# Fine-tuning Entity Pair Classification Task with BERT

This example is implemented using GluonNLP API and BERT.

https://gluon-nlp.mxnet.io/examples/sentence_embedding/bert.html




### Start with importing neccesarry modules

In [3]:
import warnings
warnings.filterwarnings('ignore')

import io
import random
import numpy as np
import mxnet as mx
import gluonnlp as nlp
from Bert import data, model

### Setting up the environment

In [4]:
np.random.seed(100)
random.seed(100)
mx.random.seed(10000)
ctx = mx.cpu(0)

## Using the pre-trained BERT model



"The BERT model we will use is BERT
BASE trained on an uncased corpus of books and
the English Wikipedia dataset in the
GluonNLP model zoo."

### Get BERT



Load the pre-trained BERT model. 

In [5]:
bert_base, vocabulary = nlp.model.get_model('bert_12_768_12',
                                             dataset_name='book_corpus_wiki_en_uncased',
                                             pretrained=True, ctx=ctx, use_pooler=True,
                                             use_decoder=False, use_classifier=False)
print(bert_base)

Vocab file is not found.
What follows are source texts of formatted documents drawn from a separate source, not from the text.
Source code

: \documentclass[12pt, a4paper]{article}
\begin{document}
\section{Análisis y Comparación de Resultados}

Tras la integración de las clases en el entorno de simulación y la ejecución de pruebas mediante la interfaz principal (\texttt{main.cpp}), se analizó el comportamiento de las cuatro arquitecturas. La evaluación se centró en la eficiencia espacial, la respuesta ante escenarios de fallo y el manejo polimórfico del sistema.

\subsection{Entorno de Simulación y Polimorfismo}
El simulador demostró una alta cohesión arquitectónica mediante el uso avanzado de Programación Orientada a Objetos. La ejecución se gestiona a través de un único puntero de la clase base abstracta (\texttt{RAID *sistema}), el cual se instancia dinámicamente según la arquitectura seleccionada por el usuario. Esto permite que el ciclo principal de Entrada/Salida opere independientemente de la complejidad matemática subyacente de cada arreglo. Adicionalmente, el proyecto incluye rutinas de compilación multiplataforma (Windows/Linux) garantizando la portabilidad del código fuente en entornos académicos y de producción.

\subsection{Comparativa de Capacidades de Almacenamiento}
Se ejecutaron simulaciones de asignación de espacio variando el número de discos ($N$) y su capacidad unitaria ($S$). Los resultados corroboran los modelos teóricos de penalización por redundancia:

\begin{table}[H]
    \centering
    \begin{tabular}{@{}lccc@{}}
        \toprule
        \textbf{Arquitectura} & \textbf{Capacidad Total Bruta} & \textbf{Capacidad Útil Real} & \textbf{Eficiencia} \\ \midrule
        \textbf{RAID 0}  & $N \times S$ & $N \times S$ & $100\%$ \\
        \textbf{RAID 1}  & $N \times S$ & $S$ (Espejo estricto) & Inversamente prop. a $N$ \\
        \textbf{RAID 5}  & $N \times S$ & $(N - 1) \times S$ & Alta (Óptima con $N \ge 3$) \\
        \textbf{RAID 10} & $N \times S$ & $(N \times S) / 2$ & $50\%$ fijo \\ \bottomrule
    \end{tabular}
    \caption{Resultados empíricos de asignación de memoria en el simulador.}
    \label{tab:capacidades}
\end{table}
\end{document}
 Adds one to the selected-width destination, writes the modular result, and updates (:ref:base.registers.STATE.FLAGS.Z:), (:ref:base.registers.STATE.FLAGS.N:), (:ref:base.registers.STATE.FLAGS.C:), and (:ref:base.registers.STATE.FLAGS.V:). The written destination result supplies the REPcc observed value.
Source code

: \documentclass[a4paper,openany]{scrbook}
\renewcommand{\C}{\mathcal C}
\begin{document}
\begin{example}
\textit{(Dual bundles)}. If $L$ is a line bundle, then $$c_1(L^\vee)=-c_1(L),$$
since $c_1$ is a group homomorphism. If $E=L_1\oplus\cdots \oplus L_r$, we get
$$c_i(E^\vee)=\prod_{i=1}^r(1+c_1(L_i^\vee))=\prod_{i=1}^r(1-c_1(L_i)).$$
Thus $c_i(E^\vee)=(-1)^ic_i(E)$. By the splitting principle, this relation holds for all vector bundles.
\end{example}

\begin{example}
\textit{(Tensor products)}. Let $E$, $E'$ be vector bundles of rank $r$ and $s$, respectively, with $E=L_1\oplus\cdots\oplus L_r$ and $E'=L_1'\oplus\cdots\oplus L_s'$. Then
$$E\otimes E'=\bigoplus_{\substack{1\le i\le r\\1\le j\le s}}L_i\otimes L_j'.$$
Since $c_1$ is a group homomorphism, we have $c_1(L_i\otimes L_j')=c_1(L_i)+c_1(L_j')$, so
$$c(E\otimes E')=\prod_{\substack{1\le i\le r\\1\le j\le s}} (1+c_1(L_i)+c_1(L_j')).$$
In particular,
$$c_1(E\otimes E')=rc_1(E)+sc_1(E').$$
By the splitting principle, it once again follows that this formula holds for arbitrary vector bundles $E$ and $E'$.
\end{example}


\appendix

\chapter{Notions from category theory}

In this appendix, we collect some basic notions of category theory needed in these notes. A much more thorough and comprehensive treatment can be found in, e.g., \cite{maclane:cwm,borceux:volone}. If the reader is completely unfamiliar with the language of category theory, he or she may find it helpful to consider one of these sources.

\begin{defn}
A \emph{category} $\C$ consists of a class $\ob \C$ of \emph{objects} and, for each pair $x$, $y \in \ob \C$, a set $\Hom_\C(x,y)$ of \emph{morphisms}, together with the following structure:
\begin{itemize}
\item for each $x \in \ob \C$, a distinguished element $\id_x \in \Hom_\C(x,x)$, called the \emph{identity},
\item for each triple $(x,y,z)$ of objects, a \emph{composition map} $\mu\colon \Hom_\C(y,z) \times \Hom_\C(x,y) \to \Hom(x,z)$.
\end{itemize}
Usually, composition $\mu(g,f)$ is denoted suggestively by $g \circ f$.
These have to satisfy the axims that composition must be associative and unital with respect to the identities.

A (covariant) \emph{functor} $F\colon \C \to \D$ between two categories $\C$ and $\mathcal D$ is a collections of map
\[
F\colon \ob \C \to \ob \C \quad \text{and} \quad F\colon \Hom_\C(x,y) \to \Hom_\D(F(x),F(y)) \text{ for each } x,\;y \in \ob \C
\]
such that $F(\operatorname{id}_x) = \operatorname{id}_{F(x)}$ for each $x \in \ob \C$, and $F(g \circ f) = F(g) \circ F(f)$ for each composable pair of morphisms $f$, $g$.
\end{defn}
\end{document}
Downloading.
Downloading C:\Users\CRS\.mxnet\models\1578777863.8742678book_corpus_wiki_en_uncased-a6607397.zip from https://apache-mxnet.s3-accelerate.dualstack.amazonaws.com/gluon/dataset/vocab/book_corpus_wiki_en_uncased-a6607397.zip...
Downloading C:\Users\CRS\.mxnet\models\bert_12_768_12_book_corpus_wiki_en_uncased-75cc780f.zip from https://apache-mxnet.s3-accelerate.dualstack.amazonaws.com/gluon/models/bert_12_768_12_book_corpus_wiki_en_uncased-75cc780f.zip...
BERTModel(
  (encoder): BERTEncoder(
    (dropout_layer): Dropout(p = 0.1, axes=())
    (layer_norm): BERTLayerNorm(eps=1e-12, axis=-1, center=True, scale=True, in_channels=768)
    (transformer_cells): HybridSequential(
      (0): BERTEncoderCell(
        (dropout_layer): Dropout(p = 0.1, axes=())
        (attention_cell): MultiHeadAttentionCell(
          (_base_cell): DotProductAttentionCell(
            (_dropout_layer): Dropout(p = 0.1, axes=())
          )
          (proj_query): Dense(768 -> 7

### Transform the model for Entity classification

The original model was trained for sentence pair classificaton. 
Entity + Context pair will be fed to the model. 
Both entities with context will be treated as sentences and the model will try to predict their label. 
After BERT model is loaded, another layer for classification is attached to it.  
The `BERTClassifier` class uses a BERT base model to encode entity
representation, followed by a `nn.Dense` layer for classification.

In [6]:
bert_classifier = model.classification.BERTClassifier(bert_base, num_classes=6, dropout=0.1)
# only need to initialize the classifier layer.
bert_classifier.classifier.initialize(init=mx.init.Normal(0.02), ctx=ctx)
bert_classifier.hybridize(static_alloc=True)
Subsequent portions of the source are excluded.